### [What to work on]
Wherever a line in the records contains the word "каскадного", return that line.

### [Records shown]
────────────────

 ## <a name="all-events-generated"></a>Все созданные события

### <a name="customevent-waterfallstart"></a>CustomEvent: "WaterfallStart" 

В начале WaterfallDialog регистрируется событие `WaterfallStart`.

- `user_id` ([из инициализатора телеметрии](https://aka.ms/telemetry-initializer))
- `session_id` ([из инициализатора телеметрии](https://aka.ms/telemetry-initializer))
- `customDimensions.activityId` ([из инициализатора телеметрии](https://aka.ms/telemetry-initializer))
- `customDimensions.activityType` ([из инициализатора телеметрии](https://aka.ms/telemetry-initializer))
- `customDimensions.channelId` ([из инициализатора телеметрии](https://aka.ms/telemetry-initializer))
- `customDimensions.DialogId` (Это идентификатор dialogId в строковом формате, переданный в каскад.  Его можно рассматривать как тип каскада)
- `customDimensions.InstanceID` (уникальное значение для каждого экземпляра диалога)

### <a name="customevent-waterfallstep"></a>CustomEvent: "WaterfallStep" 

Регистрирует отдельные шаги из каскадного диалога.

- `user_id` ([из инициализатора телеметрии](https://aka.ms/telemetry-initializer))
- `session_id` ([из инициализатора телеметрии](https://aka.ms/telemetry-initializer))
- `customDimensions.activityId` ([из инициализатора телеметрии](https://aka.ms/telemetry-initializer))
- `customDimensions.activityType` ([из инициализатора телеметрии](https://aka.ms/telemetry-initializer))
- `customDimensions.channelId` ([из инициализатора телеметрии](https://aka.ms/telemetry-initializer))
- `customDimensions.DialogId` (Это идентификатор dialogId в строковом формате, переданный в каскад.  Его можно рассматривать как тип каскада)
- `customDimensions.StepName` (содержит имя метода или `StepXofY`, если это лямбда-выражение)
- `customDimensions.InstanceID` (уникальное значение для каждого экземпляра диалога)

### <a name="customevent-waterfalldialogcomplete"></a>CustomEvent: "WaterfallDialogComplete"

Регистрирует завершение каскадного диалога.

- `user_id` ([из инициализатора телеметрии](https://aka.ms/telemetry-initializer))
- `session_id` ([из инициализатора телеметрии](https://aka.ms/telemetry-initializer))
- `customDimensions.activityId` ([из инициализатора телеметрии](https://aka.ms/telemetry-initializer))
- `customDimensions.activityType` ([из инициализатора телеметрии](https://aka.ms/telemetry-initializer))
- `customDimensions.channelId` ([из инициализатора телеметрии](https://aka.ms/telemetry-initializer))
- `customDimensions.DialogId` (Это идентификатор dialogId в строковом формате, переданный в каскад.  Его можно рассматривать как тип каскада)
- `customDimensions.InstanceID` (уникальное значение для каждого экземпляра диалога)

────────────────

### [The completed task]
Регистрирует отдельные шаги из каскадного диалога.
Регистрирует завершение каскадного диалога.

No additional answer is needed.